(RECORDS FOR THE EXERCISE)

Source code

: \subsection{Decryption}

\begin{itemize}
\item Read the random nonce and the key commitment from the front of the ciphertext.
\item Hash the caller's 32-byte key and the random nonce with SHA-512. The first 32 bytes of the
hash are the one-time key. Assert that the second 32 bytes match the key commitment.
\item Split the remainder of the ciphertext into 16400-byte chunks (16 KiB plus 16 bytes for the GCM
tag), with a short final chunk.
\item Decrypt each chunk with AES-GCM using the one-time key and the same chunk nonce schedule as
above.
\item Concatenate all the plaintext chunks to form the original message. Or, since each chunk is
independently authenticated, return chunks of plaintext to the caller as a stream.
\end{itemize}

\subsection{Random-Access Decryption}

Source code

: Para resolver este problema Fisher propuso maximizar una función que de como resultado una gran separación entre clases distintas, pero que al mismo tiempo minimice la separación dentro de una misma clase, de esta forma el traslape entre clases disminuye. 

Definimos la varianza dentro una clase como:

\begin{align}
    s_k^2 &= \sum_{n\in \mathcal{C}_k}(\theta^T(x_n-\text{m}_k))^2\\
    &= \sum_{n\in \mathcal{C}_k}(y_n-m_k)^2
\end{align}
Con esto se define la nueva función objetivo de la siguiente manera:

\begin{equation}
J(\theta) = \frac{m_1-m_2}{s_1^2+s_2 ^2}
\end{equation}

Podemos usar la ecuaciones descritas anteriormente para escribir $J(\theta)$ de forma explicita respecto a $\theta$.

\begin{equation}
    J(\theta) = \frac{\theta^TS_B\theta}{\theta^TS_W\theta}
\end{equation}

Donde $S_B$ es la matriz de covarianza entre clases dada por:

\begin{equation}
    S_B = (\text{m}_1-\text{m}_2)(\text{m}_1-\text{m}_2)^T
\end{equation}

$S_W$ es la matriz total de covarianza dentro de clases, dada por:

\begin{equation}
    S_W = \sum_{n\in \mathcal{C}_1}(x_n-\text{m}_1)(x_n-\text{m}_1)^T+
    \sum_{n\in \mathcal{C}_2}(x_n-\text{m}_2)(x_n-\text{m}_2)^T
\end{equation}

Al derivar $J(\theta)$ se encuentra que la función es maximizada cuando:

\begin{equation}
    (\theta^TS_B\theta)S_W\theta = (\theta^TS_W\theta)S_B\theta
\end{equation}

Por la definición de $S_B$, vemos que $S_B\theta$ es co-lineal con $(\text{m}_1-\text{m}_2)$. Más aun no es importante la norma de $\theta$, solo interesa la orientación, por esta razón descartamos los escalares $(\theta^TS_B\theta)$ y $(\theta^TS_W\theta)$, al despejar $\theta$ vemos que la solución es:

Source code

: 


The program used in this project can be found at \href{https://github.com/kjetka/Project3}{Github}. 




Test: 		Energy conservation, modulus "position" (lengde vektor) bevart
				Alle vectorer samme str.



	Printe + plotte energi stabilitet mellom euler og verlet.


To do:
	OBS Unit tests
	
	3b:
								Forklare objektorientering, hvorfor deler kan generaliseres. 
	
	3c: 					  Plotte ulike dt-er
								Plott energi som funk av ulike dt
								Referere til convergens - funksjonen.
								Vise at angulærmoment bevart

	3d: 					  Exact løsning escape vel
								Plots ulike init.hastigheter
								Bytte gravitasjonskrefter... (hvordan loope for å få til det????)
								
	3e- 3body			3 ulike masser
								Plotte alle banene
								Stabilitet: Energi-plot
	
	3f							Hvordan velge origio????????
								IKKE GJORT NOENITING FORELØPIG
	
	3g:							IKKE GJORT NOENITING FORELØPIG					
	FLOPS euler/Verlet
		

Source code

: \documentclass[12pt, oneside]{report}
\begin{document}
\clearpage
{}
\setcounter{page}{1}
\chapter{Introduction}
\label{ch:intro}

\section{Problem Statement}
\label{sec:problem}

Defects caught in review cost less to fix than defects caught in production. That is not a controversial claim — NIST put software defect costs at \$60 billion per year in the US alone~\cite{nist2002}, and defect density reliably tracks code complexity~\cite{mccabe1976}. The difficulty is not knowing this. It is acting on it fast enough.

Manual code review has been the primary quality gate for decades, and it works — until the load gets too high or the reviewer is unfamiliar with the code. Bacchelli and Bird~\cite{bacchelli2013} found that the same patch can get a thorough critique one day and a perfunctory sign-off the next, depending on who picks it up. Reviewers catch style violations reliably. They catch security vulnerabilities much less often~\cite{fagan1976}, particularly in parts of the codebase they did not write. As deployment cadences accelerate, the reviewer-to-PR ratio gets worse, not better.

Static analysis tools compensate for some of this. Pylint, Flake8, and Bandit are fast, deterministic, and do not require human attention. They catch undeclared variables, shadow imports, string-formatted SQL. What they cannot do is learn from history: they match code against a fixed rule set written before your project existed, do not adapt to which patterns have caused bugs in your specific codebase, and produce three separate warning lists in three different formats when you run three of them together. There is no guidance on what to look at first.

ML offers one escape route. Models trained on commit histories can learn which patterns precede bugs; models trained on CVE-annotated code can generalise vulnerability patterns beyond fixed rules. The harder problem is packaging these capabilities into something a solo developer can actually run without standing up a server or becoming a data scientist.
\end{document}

(End RECORDS FOR THE EXERCISE)

WORK INSTRUCTIONS
Give the entries again in full, exactly as they are written.

YOUR RESPONSE
Source code

: \subsection{Decryption}

\begin{itemize}
\item Read the random nonce and the key commitment from the front of the ciphertext.
\item Hash the caller's 32-byte key and the random nonce with SHA-512. The first 32 bytes of the
hash are the one-time key. Assert that the second 32 bytes match the key commitment.
\item Split the remainder of the ciphertext into 16400-byte chunks (16 KiB plus 16 bytes for the GCM
tag), with a short final chunk.
\item Decrypt each chunk with AES-GCM using the one-time key and the same chunk nonce schedule as
above.
\item Concatenate all the plaintext chunks to form the original message. Or, since each chunk is
independently authenticated, return chunks of plaintext to the caller as a stream.
\end{itemize}

\subsection{Random-Access Decryption}

Source code

: Para resolver este problema Fisher propuso maximizar una función que de como resultado una gran separación entre clases distintas, pero que al mismo tiempo minimice la separación dentro de una misma clase, de esta forma el traslape entre clases disminuye. 

Definimos la varianza dentro una clase como:

\begin{align}
    s_k^2 &= \sum_{n\in \mathcal{C}_k}(\theta^T(x_n-\text{m}_k))^2\\
    &= \sum_{n\in \mathcal{C}_k}(y_n-m_k)^2
\end{align}
Con esto se define la nueva función objetivo de la siguiente manera:

\begin{equation}
J(\theta) = \frac{m_1-m_2}{s_1^2+s_2 ^2}
\end{equation}

Podemos usar la ecuaciones descritas anteriormente para escribir $J(\theta)$ de forma explicita respecto a $\theta$.

\begin{equation}
    J(\theta) = \frac{\theta^TS_B\theta}{\theta^TS_W\theta}
\end{equation}

Donde $S_B$ es la matriz de covarianza entre clases dada por:

\begin{equation}
    S_B = (\text{m}_1-\text{m}_2)(\text{m}_1-\text{m}_2)^T
\end{equation}

$S_W$ es la matriz total de covarianza dentro de clases, dada por:

\begin{equation}
    S_W = \sum_{n\in \mathcal{C}_1}(x_n-\text{m}_1)(x_n-\text{m}_1)^T+
    \sum_{n\in \mathcal{C}_2}(x_n-\text{m}_2)(x_n-\text{m}_2)^T
\end{equation}

Al derivar $J(\theta)$ se encuentra que la función es maximizada cuando:

\begin{equation}
    (\theta^TS_B\theta)S_W\theta = (\theta^TS_W\theta)S_B\theta
\end{equation}

Por la definición de $S_B$, vemos que $S_B\theta$ es co-lineal con $(\text{m}_1-\text{m}_2)$. Más aun no es importante la norma de $\theta$, solo interesa la orientación, por esta razón descartamos los escalares $(\theta^TS_B\theta)$ y $(\theta^TS_W\theta)$, al despejar $\theta$ vemos que la solución es:

Source code

: 


The program used in this project can be found at \href{https://github.com/kjetka/Project3}{Github}. 




Test: 		Energy conservation, modulus "position" (lengde vektor) bevart
				Alle vectorer samme str.



	Printe + plotte energi stabilitet mellom euler og verlet.


To do:
	OBS Unit tests
	
	3b:
								Forklare objektorientering, hvorfor deler kan generaliseres. 
	
	3c: 					  Plotte ulike dt-er
								Plott energi som funk av ulike dt
								Referere til convergens - funksjonen.
								Vise at angulærmoment bevart

	3d: 					  Exact løsning escape vel
								Plots ulike init.hastigheter
								Bytte gravitasjonskrefter... (hvordan loope for å få til det????)
								
	3e- 3body			3 ulike masser
								Plotte alle banene
								Stabilitet: Energi-plot
	
	3f							Hvordan velge origio????????
								IKKE GJORT NOENITING FORELØPIG
	
	3g:							IKKE GJORT NOENITING FORELØPIG					
	FLOPS euler/Verlet
		

Source code

: \documentclass[12pt, oneside]{report}
\begin{document}
\clearpage
{}
\setcounter{page}{1}
\chapter{Introduction}
\label{ch:intro}

\section{Problem Statement}
\label{sec:problem}

Defects caught in review cost less to fix than defects caught in production. That is not a controversial claim — NIST put software defect costs at \$60 billion per year in the US alone~\cite{nist2002}, and defect density reliably tracks code complexity~\cite{mccabe1976}. The difficulty is not knowing this. It is acting on it fast enough.

Manual code review has been the primary quality gate for decades, and it works — until the load gets too high or the reviewer is unfamiliar with the code. Bacchelli and Bird~\cite{bacchelli2013} found that the same patch can get a thorough critique one day and a perfunctory sign-off the next, depending on who picks it up. Reviewers catch style violations reliably. They catch security vulnerabilities much less often~\cite{fagan1976}, particularly in parts of the codebase they did not write. As deployment cadences accelerate, the reviewer-to-PR ratio gets worse, not better.

Static analysis tools compensate for some of this. Pylint, Flake8, and Bandit are fast, deterministic, and do not require human attention. They catch undeclared variables, shadow imports, string-formatted SQL. What they cannot do is learn from history: they match code against a fixed rule set written before your project existed, do not adapt to which patterns have caused bugs in your specific codebase, and produce three separate warning lists in three different formats when you run three of them together. There is no guidance on what to look at first.

ML offers one escape route. Models trained on commit histories can learn which patterns precede bugs; models trained on CVE-annotated code can generalise vulnerability patterns beyond fixed rules. The harder problem is packaging these capabilities into something a solo developer can actually run without standing up a server or becoming a data scientist.
\end{document}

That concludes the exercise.